There are three different parts that I see to this CGI. Seek, Validate, and Submit.

Seek
Via a web interface an admin enters the URL's of sites for the bot to visit. This list is kept for the next time. I'm looking at doing this to news sites that announce new products and would probably need to run it nearly daily. When given the command, the bot goes to the site and takes all the external links and writes them to a file. The bot then goes to the next site and does the same, appending the same file. The process repeats until all the URL's have been visited or return as unavailable.

The script then eliminates duplicate URL's and take the highest level of multi-level listings. For Example: It finds "www.foo.com" and "www.foo.com/bar", it will eliminate "www.foo.com/bar", but keep "www.foo.com". These are then written to a seperate "history" file. Future visits by the bot will compare the found listings to the history file and eliminate the ones already listed in the history file. (so only new links will be added later)

Validate
The bot will visit the remaining "short list" of URL's that passed all the above sorting and uniqueness tests and make sure the site is up. Once at the site it will attempt to grab as much useful information as possible:

"Site Title" from the Title tags
"Description" from the Meta description tag, or, if no meta tag, take the first paragraph on the site that is smaller than H3.
"Contact Name and E-mail" from an e-mail address found near the words "PR, contact, e-mail, write, webmaster, owner, editor" or other pre-defined strings.
"Category" If Possible, match a category in Links with the site contents (not vital if too difficult, but really nice if it can be done.)

Submit
Take the new list of URL's with the above information and submit them to the "add a link" form of Links 2.0 in the proper fields ready for a normal admin validation from within Links 2.0 (to approve the addition of the site into the list).

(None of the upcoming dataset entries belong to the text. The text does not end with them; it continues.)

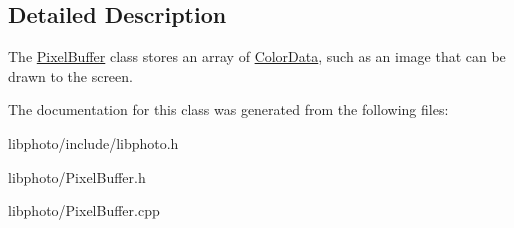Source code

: \subsection{Detailed Description}
The \hyperlink{classPixelBuffer}{Pixel\-Buffer} class stores an array of \hyperlink{classColorData}{Color\-Data}, such as an image that can be drawn to the screen. 

The documentation for this class was generated from the following files\-:\begin{DoxyCompactItemize}
\item 
libphoto/include/libphoto.\-h\item 
libphoto/Pixel\-Buffer.\-h\item 
libphoto/Pixel\-Buffer.\-cpp\end{DoxyCompactItemize}
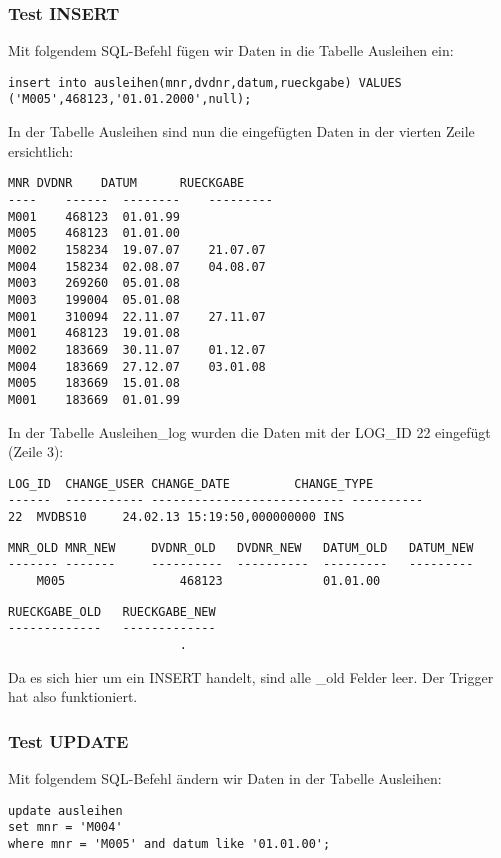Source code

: \documentclass[11pt,a4paper,parskip=half]{scrartcl}
\begin{document}
\subsubsection{Test INSERT}
Mit folgendem SQL-Befehl fügen wir Daten in die Tabelle Ausleihen ein:

\begin{lstlisting}
insert into ausleihen(mnr,dvdnr,datum,rueckgabe) VALUES ('M005',468123,'01.01.2000',null);
\end{lstlisting}

In der Tabelle Ausleihen sind nun die eingefügten Daten in der vierten Zeile ersichtlich:

\begin{lstlisting}
MNR	DVDNR	 DATUM		RUECKGABE
---- 	------	-------- 	---------
M001	468123 	01.01.99	
M005	468123	01.01.00	
M002	158234 	19.07.07	21.07.07  
M004	158234 	02.08.07	04.08.07  
M003	269260 	05.01.08	
M003	199004 	05.01.08	
M001	310094 	22.11.07	27.11.07  
M001	468123 	19.01.08	
M002	183669 	30.11.07	01.12.07  
M004	183669 	27.12.07	03.01.08  
M005	183669 	15.01.08	
M001	183669	01.01.99	
\end{lstlisting}

In der Tabelle Ausleihen\_log wurden die Daten mit der LOG\_ID 22 eingefügt (Zeile 3):

\begin{lstlisting}
LOG_ID	CHANGE_USER	CHANGE_DATE			CHANGE_TYPE	
------	-----------	---------------------------	----------		
22	MVDBS10		24.02.13 15:19:50,000000000	INS					
\end{lstlisting}

\begin{lstlisting}
MNR_OLD	MNR_NEW		DVDNR_OLD	DVDNR_NEW	DATUM_OLD	DATUM_NEW	
-------	-------		----------	----------	---------	--------- 	
	M005				468123				01.01.00					
\end{lstlisting}
\begin{lstlisting}
RUECKGABE_OLD	RUECKGABE_NEW
-------------	-------------	
						.
\end{lstlisting}

Da es sich hier um ein INSERT handelt, sind alle \_old Felder leer. Der Trigger hat also funktioniert.

\subsubsection{Test UPDATE}
Mit folgendem SQL-Befehl ändern wir Daten in der Tabelle Ausleihen:

\begin{lstlisting}
update ausleihen
set mnr = 'M004'
where mnr = 'M005' and datum like '01.01.00';
\end{lstlisting}
\end{document}
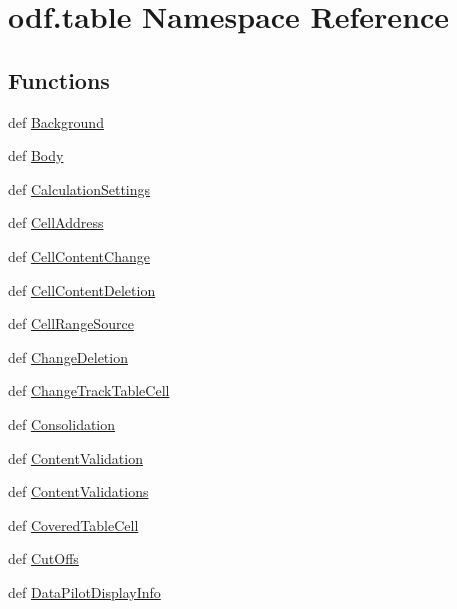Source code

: \hypertarget{namespaceodf_1_1table}{\section{odf.\+table Namespace Reference}
\label{namespaceodf_1_1table}
}
\subsection*{Functions}
\begin{DoxyCompactItemize}
\item 
def \hyperlink{namespaceodf_1_1table_a76b96bb526d3b1f4fe3d240c23cfba7e}{Background}
\item 
def \hyperlink{namespaceodf_1_1table_a4ef799c82f131dafe9af7dd424acbbca}{Body}
\item 
def \hyperlink{namespaceodf_1_1table_ae81b90fede66044b8a37b6bc08ab2283}{Calculation\+Settings}
\item 
def \hyperlink{namespaceodf_1_1table_a230b54ea73081d99017fac071c741bbb}{Cell\+Address}
\item 
def \hyperlink{namespaceodf_1_1table_a1be3095f624a4d778945120f334c2ae7}{Cell\+Content\+Change}
\item 
def \hyperlink{namespaceodf_1_1table_a140e3f577c50336df3861ac5a7699538}{Cell\+Content\+Deletion}
\item 
def \hyperlink{namespaceodf_1_1table_a944dc4670a49d5c7c5fd5ee364d6afd6}{Cell\+Range\+Source}
\item 
def \hyperlink{namespaceodf_1_1table_a7eb1320f53afb109dc4fdf3fc673764c}{Change\+Deletion}
\item 
def \hyperlink{namespaceodf_1_1table_a158309b2772da2e2c309431cfe7b998d}{Change\+Track\+Table\+Cell}
\item 
def \hyperlink{namespaceodf_1_1table_a2d0345dcc58ea6f8c9fbc73a67993d9f}{Consolidation}
\item 
def \hyperlink{namespaceodf_1_1table_ac128fbda8468533e44a69526fa0e6f5f}{Content\+Validation}
\item 
def \hyperlink{namespaceodf_1_1table_a2b0098b54635d1a6a30266ff3f17a86a}{Content\+Validations}
\item 
def \hyperlink{namespaceodf_1_1table_a5a52160e0b70b30919dd6ea0fff941b6}{Covered\+Table\+Cell}
\item 
def \hyperlink{namespaceodf_1_1table_a3df4e497419f7c47affe7990a866ebd1}{Cut\+Offs}
\item 
def \hyperlink{namespaceodf_1_1table_a1cc062e8efb974a53c24783464791e48}{Data\+Pilot\+Display\+Info}

\end{DoxyCompactItemize}
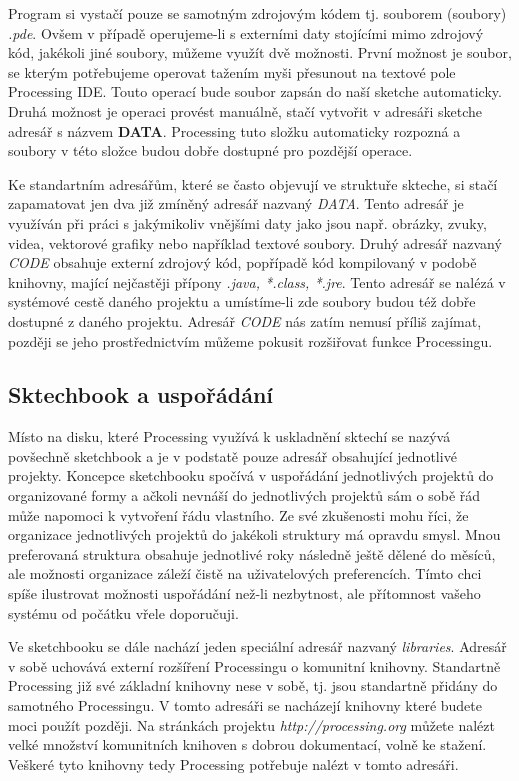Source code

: \documentclass[10pt,twopage]{book}
\newcommand{\pododdil}[1]{\subsection{#1}\label{subsec:#1}}
\newcommand{\slovnik}[1]{\textbf{\gls{#1}}\index{#1}}
\begin{document}
Program si vystačí pouze se samotným zdrojovým kódem tj. souborem (soubory) {\em *.pde}. Ovšem v případě operujeme-li s externími daty stojícími mimo zdrojový kód, jakékoli jiné soubory, můžeme využít dvě možnosti. První možnost je soubor, se kterým potřebujeme operovat tažením myši přesunout na textové pole Processing IDE. Touto operací bude soubor zapsán do naší sketche automaticky. Druhá možnost je operaci provést manuálně, stačí vytvořit v adresáři sketche adresář s názvem \slovnik{DATA}. Processing tuto složku automaticky rozpozná a soubory v této složce budou dobře dostupné pro pozdější operace.

Ke standartním adresářům, které se často objevují ve struktuře skteche, si stačí zapamatovat jen dva již zmíněný adresář nazvaný {\em DATA}. Tento adresář je využíván při práci s jakýmikoliv vnějšími daty jako jsou např. obrázky, zvuky, videa, vektorové grafiky nebo například textové soubory. Druhý adresář nazvaný {\em CODE} obsahuje externí zdrojový kód, popřípadě kód kompilovaný v podobě knihovny, mající nejčastěji přípony {\em *.java, *.class, *.jre}. Tento adresář se nalézá v systémové cestě daného projektu a umístíme-li zde soubory budou též dobře dostupné z daného projektu. Adresář {\em CODE} nás zatím nemusí příliš zajímat, později se jeho prostřednictvím můžeme pokusit rozšiřovat funkce Processingu.


\pododdil{Sktechbook a uspořádání}

Místo na disku, které Processing využívá k uskladnění sktechí se nazývá povšechně sketchbook a je v podstatě pouze adresář obsahující jednotlivé projekty. Koncepce sketchbooku spočívá v uspořádání jednotlivých projektů do organizované formy a ačkoli nevnáší do jednotlivých projektů sám o sobě řád může napomoci k vytvoření řádu vlastního. Ze své zkušenosti mohu říci, že organizace jednotlivých projektů do jakékoli struktury má opravdu smysl. Mnou preferovaná struktura obsahuje jednotlivé roky následně ještě dělené do měsíců, ale možnosti organizace záleží čistě na uživatelových preferencích. Tímto chci spíše ilustrovat možnosti uspořádání než-li nezbytnost, ale přítomnost vašeho systému od počátku vřele doporučuji.

Ve sketchbooku se dále nachází jeden speciální adresář nazvaný {\em libraries}. Adresář v sobě uchovává externí rozšíření Processingu o komunitní knihovny. Standartně Processing již své základní knihovny nese v sobě, tj. jsou standartně přidány do samotného Processingu. V tomto adresáři se nacházejí knihovny které budete moci použít později. Na stránkách projektu {\em http://processing.org} můžete nalézt velké množství komunitních knihoven s dobrou dokumentací, volně ke stažení. Veškeré tyto knihovny tedy Processing potřebuje nalézt v tomto adresáři.
\end{document}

After the sites are submitted, the admin will manually look them over and approve them so they go into Links. This will help make sure the bot does its job properly and keeps the quality up.

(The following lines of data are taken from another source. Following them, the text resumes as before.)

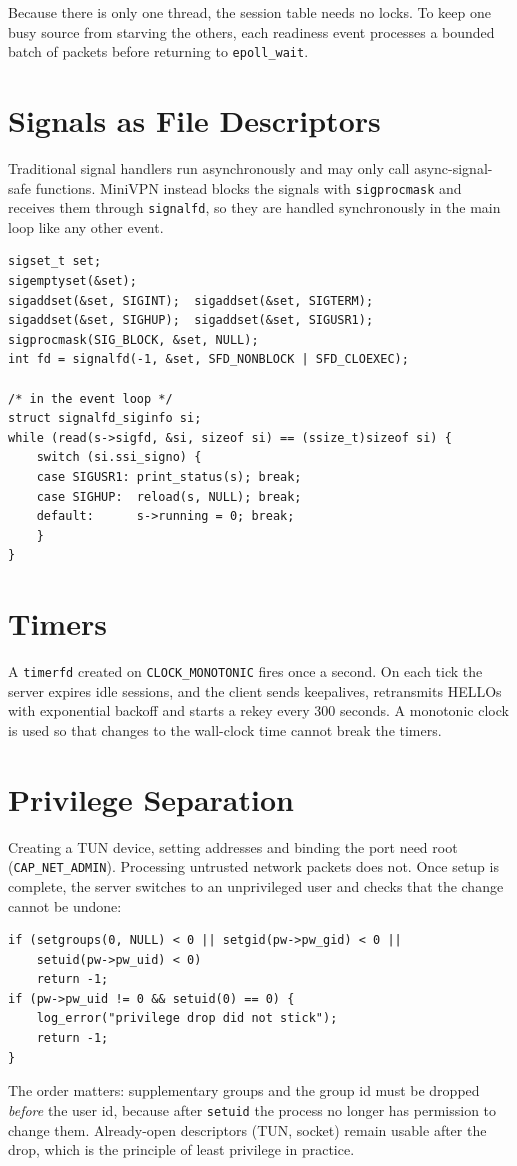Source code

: \documentclass[12pt,a4paper]{report}
\begin{document}
Because there is only one thread, the session table needs no locks. To keep one busy
source from starving the others, each readiness event processes a bounded batch of
packets before returning to \texttt{epoll\_wait}.

\section{Signals as File Descriptors}
Traditional signal handlers run asynchronously and may only call async-signal-safe
functions. MiniVPN instead blocks the signals with \texttt{sigprocmask} and receives
them through \texttt{signalfd}, so they are handled synchronously in the main loop
like any other event.

\begin{lstlisting}[caption={Signal setup and handling (\texttt{src/sys.c}, \texttt{src/server.c})}]
sigset_t set;
sigemptyset(&set);
sigaddset(&set, SIGINT);  sigaddset(&set, SIGTERM);
sigaddset(&set, SIGHUP);  sigaddset(&set, SIGUSR1);
sigprocmask(SIG_BLOCK, &set, NULL);
int fd = signalfd(-1, &set, SFD_NONBLOCK | SFD_CLOEXEC);

/* in the event loop */
struct signalfd_siginfo si;
while (read(s->sigfd, &si, sizeof si) == (ssize_t)sizeof si) {
    switch (si.ssi_signo) {
    case SIGUSR1: print_status(s); break;
    case SIGHUP:  reload(s, NULL); break;
    default:      s->running = 0; break;
    }
}
\end{lstlisting}

\section{Timers}
A \texttt{timerfd} created on \texttt{CLOCK\_MONOTONIC} fires once a second. On each
tick the server expires idle sessions, and the client sends keepalives, retransmits
HELLOs with exponential backoff and starts a rekey every 300 seconds. A monotonic clock
is used so that changes to the wall-clock time cannot break the timers.

\section{Privilege Separation}
Creating a TUN device, setting addresses and binding the port need root
(\texttt{CAP\_NET\_ADMIN}). Processing untrusted network packets does not. Once setup is
complete, the server switches to an unprivileged user and checks that the change cannot
be undone:

\begin{lstlisting}[caption={Dropping privileges (\texttt{src/sys.c})}]
if (setgroups(0, NULL) < 0 || setgid(pw->pw_gid) < 0 ||
    setuid(pw->pw_uid) < 0)
    return -1;
if (pw->pw_uid != 0 && setuid(0) == 0) {
    log_error("privilege drop did not stick");
    return -1;
}
\end{lstlisting}
The order matters: supplementary groups and the group id must be dropped \emph{before}
the user id, because after \texttt{setuid} the process no longer has permission to
change them. Already-open descriptors (TUN, socket) remain usable after the drop, which
is the principle of least privilege in practice.
\end{document}
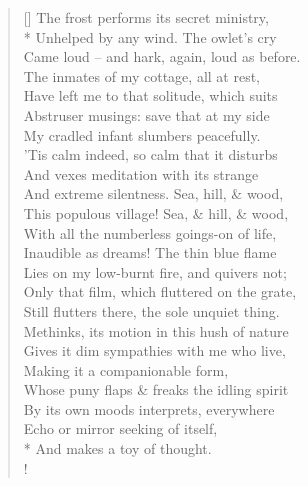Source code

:\documentclass[MAIN]{subfiles}
\begin{document}
\settowidth{\versewidth}{Came loud -- and hark, again, loud as before.}
\begin{verse}[\versewidth]
The frost performs its secret ministry,\\*
Unhelped by any wind. The owlet's cry\\
Came loud -- and hark, again, loud as before.\\
The inmates of my cottage, all at rest,\\
Have left me to that solitude, which suits\\
Abstruser musings: save that at my side\\
My cradled infant slumbers peacefully.\\
'Tis calm indeed, so calm that it disturbs\\
And vexes meditation with its strange\\
And extreme silentness. Sea, hill, \& wood,\\
This populous village! Sea, \& hill, \& wood,\\
With all the numberless goings-on of life,\\
Inaudible as dreams! The thin blue flame\\
Lies on my low-burnt fire, and quivers not;\\
Only that film, which fluttered on the grate,\\
Still flutters there, the sole unquiet thing.\\
Methinks, its motion in this hush of nature\\
Gives it dim sympathies with me who live,\\
Making it a companionable form,\\
Whose puny flaps \& freaks the idling spirit\\
By its own moods interprets, everywhere\\
Echo or mirror seeking of itself,\\*
And makes a toy of thought.\\!


\end{verse}
\end{document}
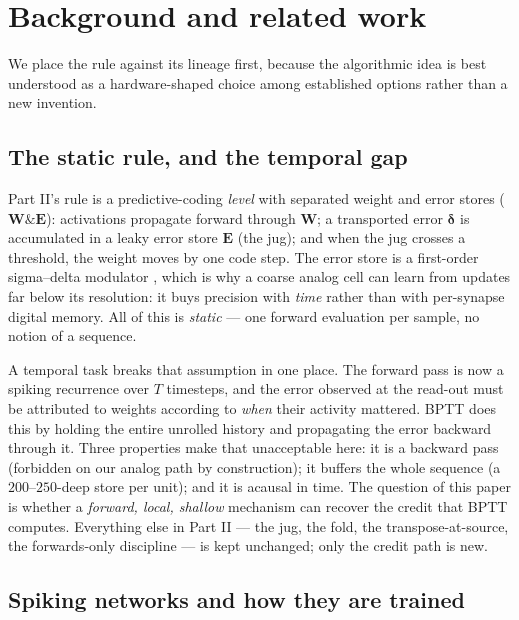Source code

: \documentclass[11pt]{article}
\begin{document}
\hypertarget{sec:background}{%
\section{Background and related work}\label{sec:background}}

We place the rule against its lineage first, because the algorithmic
idea is best understood as a hardware-shaped choice among established
options rather than a new invention.

\hypertarget{the-static-rule-and-the-temporal-gap}{%
\subsection{The static rule, and the temporal
gap}\label{the-static-rule-and-the-temporal-gap}}

Part II's rule is a predictive-coding \emph{level} with separated weight
and error stores (\(\bm W\&\bm E\)): activations propagate forward
through \(\bm W\); a transported error \(\bm\delta\) is accumulated in a
leaky error store \(\bm E\) (the jug); and when the jug crosses a
threshold, the weight moves by one code step. The error store is a
first-order sigma--delta modulator \cite{oconnor2017sigma}, which is
why a coarse analog cell can learn from updates far below its
resolution: it buys precision with \emph{time} rather than with
per-synapse digital memory. All of this is \emph{static} --- one forward
evaluation per sample, no notion of a sequence.

A temporal task breaks that assumption in one place. The forward pass is
now a spiking recurrence over \(T\) timesteps, and the error observed at
the read-out must be attributed to weights according to \emph{when}
their activity mattered. BPTT does this by holding the entire unrolled
history and propagating the error backward through it. Three properties
make that unacceptable here: it is a backward pass (forbidden on our
analog path by construction); it buffers the whole sequence (a
\(200\)--\(250\)-deep store per unit); and it is acausal in time. The
question of this paper is whether a \emph{forward, local, shallow}
mechanism can recover the credit that BPTT computes. Everything else in
Part II --- the jug, the fold, the transpose-at-source, the
forwards-only discipline --- is kept unchanged; only the credit path is
new.

\hypertarget{spiking-networks-and-how-they-are-trained}{%
\subsection{Spiking networks and how they are
trained}\label{spiking-networks-and-how-they-are-trained}}
\end{document}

The process may take some time and could be broken down into different parts to be done on a staggard basis if it gets too lengthy.

Comments? Suggestions? Better Ideas?

Rich Barron
rbarron@exo.com
Quote Reply
Re: spider, crawler, bot, link adder mod? In reply to
A company called Innerprise offers some of this, but not all. I downloaded the demo, but it crashed a couple of times...maybe someone else has had better luck.

You can download the functional demo at http://www.innerprise.net/us4.htm .

It doesn't do what you suggested with the email and contact name thing, but I bet if you contact them, they will agree it's a great idea for a future mod.

------------------
http://www.diamondgrading.com
Learn about Diamonds from former Gem-Lab Graders
Quote Reply
Re: spider, crawler, bot, link adder mod? In reply to
Innerprise seems to have a good solution, but it doesn't fit my needs.
It only runs on Windows.
It's $100 per machine. (and I have a handfull of people who would be running this in varous locations)
My machine at work is behind a firewall that would block this app.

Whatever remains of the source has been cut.